For the records below, report how many lines include "mutable", with no accompanying text.

## Records supplied

=== Section Start ===

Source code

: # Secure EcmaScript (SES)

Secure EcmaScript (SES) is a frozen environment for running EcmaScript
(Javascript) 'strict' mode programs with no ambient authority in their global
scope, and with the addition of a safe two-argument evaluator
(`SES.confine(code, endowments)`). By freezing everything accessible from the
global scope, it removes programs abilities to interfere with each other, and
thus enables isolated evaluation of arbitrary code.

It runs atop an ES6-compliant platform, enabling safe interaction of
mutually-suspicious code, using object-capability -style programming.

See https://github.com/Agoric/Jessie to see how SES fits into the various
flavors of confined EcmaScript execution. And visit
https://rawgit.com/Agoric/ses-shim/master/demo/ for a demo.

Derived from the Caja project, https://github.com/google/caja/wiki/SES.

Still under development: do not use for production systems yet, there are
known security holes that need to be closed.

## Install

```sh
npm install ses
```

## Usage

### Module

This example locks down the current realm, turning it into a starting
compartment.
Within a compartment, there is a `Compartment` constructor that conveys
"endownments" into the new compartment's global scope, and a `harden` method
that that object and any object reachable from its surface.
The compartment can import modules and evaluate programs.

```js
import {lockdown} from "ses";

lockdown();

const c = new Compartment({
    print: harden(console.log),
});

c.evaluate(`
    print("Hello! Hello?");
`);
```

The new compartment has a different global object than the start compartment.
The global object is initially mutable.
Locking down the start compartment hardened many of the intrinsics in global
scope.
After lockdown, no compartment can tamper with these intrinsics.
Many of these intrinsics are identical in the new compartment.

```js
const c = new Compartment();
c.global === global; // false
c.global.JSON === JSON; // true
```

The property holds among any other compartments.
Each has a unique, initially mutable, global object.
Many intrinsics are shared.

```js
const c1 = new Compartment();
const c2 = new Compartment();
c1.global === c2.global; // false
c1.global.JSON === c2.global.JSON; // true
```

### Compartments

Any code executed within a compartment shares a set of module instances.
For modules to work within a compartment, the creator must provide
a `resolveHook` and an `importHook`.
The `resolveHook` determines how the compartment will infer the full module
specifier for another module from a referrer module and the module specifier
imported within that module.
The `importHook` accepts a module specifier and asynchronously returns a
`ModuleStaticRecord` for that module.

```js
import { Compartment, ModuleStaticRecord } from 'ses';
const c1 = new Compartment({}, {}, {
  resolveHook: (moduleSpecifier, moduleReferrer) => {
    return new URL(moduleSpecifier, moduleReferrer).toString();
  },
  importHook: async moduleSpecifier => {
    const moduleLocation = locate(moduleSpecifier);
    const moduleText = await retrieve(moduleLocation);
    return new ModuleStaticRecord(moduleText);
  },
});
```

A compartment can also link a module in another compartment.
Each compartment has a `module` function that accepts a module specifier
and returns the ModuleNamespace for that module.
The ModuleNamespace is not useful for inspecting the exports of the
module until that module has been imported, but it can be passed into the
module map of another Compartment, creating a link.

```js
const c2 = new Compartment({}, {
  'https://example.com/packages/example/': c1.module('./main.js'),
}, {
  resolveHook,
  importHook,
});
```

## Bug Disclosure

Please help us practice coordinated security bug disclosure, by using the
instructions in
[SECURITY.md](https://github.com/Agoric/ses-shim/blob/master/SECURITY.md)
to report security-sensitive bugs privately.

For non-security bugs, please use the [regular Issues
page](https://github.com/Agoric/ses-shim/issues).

=== Section End ===

## Result
2